Sponsored by BMBF Logo


Astrometric Matching in StarGlobe

(This use case is adapted from the Master's Thesis by Sebastian Huber [multiplestreams].)


Spatial matching is an important step in the whole process of SED (spectral energy distribution) assembly and classification. PMRs (primary match results) from various catalogs are cross-combined, which can lead to an exponential growth of data. Now, the challenge is to filter out those combinations which do not fit together and select only "valid" match candidates for further processing and classification. Traditional approaches like the GAVO crossmatcher calculate all possible combinations of PMRs en bloc in main memory and subsequently filter only good match candidates with the Χ²reduced-method. This approach sooner or later will run out of main memory when matching too many catalogs and/or sources.

With StarGlobe being a distributed system, a different very promising approach can be taken. By distributing the combination phase of the spatial matching over multiple peers, much more PMRs can be joined at the same time and therefore, more catalogs can be included to produce even better match candidates. In addition, Χ²reduced-filtering, which is done after the deterministic matching in the workflow of SED assembly, is split up and relocated at the join operators of the deterministic matching process (compare Figure 1).

This results in a tight integration of the deterministic as well as the statistical process. It improves selectivity and prevents bad match candidates from yielding unnecessary combinations at a very early stage. It also reduces network traffic and increases throughput of valid match candidates at single peers. But one has to be careful when filtering out match candidates, whose Χ²reduced lies slightly above the threshold, too early. At the first glance, these are bad match candidates, but as long as further counterparts could join a match candidate, its Χ²reduced value could drop below the threshold. This case eventuates when an existing match candidate is joined by another counterpart whose coordinates lie near or (in the worst case) exactly on the optimal center of the counterparts, being interpreted as the "same" object (a so-called spider). This would contribute to the "compactness" of the spider, such that its Χ²reduced value decreases. Therefore, thresholds on filter operators placed at inner nodes have to be specified more generously, i. e., to make sure that no possible good match candidate is dropped, the local Χ² is divided by the maximum degree of freedom a match candidate can reach throughout the assembly process which depends on the number of catalogs being spatially matched.
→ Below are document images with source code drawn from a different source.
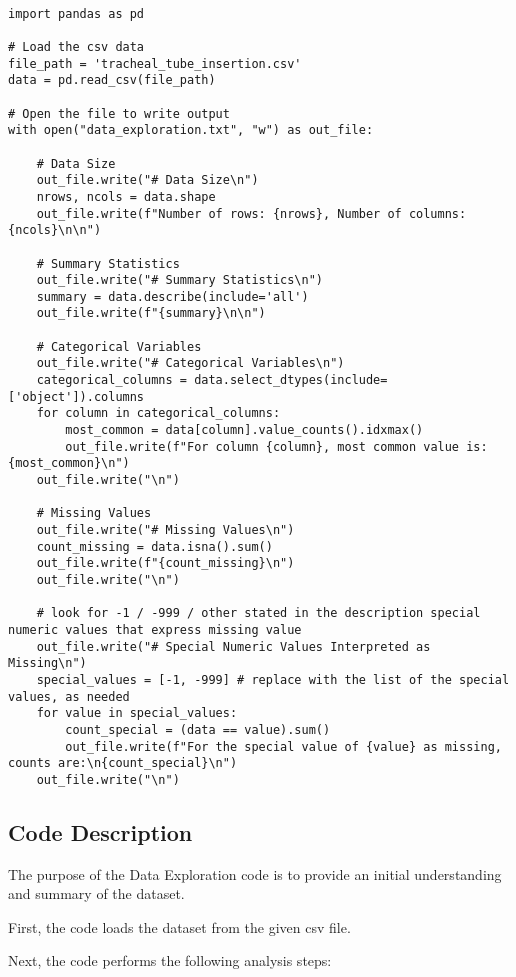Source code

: \documentclass[11pt]{article}
\begin{document}
\begin{verbatim}

import pandas as pd

# Load the csv data
file_path = 'tracheal_tube_insertion.csv'
data = pd.read_csv(file_path)

# Open the file to write output
with open("data_exploration.txt", "w") as out_file:

    # Data Size
    out_file.write("# Data Size\n")
    nrows, ncols = data.shape
    out_file.write(f"Number of rows: {nrows}, Number of columns: {ncols}\n\n")

    # Summary Statistics
    out_file.write("# Summary Statistics\n")
    summary = data.describe(include='all')
    out_file.write(f"{summary}\n\n")

    # Categorical Variables
    out_file.write("# Categorical Variables\n")
    categorical_columns = data.select_dtypes(include=['object']).columns
    for column in categorical_columns:
        most_common = data[column].value_counts().idxmax()
        out_file.write(f"For column {column}, most common value is: {most_common}\n")
    out_file.write("\n")

    # Missing Values
    out_file.write("# Missing Values\n")
    count_missing = data.isna().sum()
    out_file.write(f"{count_missing}\n")
    out_file.write("\n")

    # look for -1 / -999 / other stated in the description special numeric values that express missing value
    out_file.write("# Special Numeric Values Interpreted as Missing\n")
    special_values = [-1, -999] # replace with the list of the special values, as needed
    for value in special_values:
        count_special = (data == value).sum()
        out_file.write(f"For the special value of {value} as missing, counts are:\n{count_special}\n")
    out_file.write("\n")

\end{verbatim}

\subsection{Code Description}

The purpose of the Data Exploration code is to provide an initial understanding and summary of the dataset. 

First, the code loads the dataset from the given csv file. 

Next, the code performs the following analysis steps:
\end{document}
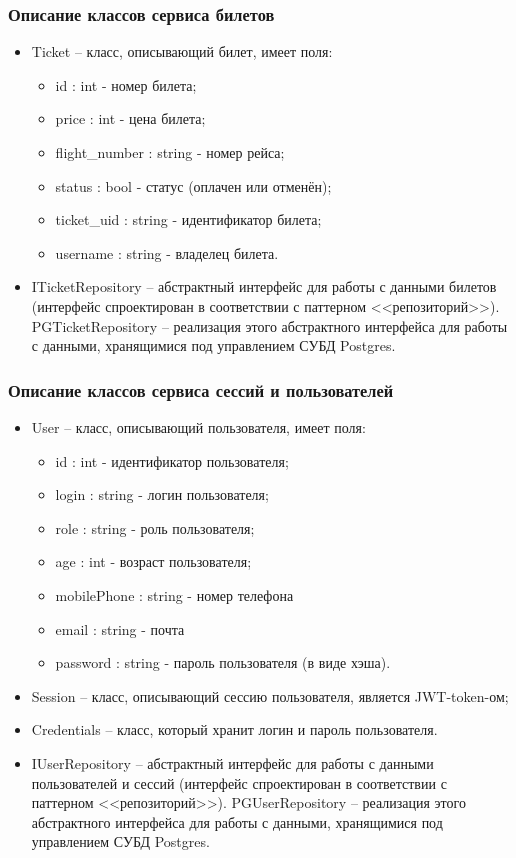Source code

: \subsubsection{Описание классов сервиса билетов}

\begin{itemize}
    \item Ticket -- класс, описывающий билет, имеет поля:
    \begin{itemize}

        \item id : int - номер билета;
        \item price : int - цена билета;
        \item flight\_number : string - номер рейса;
        \item status : bool - статус (оплачен или отменён);
        \item ticket\_uid : string - идентификатор билета;
        \item username : string - владелец билета.
    \end{itemize}
    \item ITicketRepository -- абстрактный интерфейс для работы с данными билетов (интерфейс спроектирован в соответствии с паттерном <<репозиторий>>). PGTicketRepository -- реализация этого абстрактного интерфейса для работы с данными, хранящимися под управлением СУБД Postgres.
\end{itemize}

\subsubsection{Описание классов сервиса сессий и пользователей}

\begin{itemize}
    \item User -- класс, описывающий пользователя, имеет поля:
    \begin{itemize}
        \item id : int - идентификатор пользователя;
        \item login : string - логин пользователя;
        \item role : string - роль пользователя;
        \item age : int - возраст пользователя;
        \item mobilePhone : string - номер телефона
        \item email : string - почта
        \item password : string - пароль пользователя (в виде хэша).
    \end{itemize}
    \item Session -- класс, описывающий сессию пользователя, является JWT-token-ом;
    \item Credentials -- класс, который хранит логин и пароль пользователя.
    \item IUserRepository -- абстрактный интерфейс для работы с данными пользователей и сессий (интерфейс спроектирован в соответствии с паттерном <<репозиторий>>). PGUserRepository -- реализация этого абстрактного интерфейса для работы с данными, хранящимися под управлением СУБД Postgres.
\end{itemize}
Another feature of the distributed approach is that first results are returned rather quickly in contrast to the traditional approach where no results are returned as long as the calculation goes on. This is due to the fact that StarGlobe is a DSMS and uses non-blocking query operators which process data streams on-the-fly. So the time the first tuple needs to travel through the network is much smaller than the time the last tuple needs to be returned. To realize real-life spatial matching scenarios for SED assembly, PMRs have been acquired from different catalogs shown in the table below.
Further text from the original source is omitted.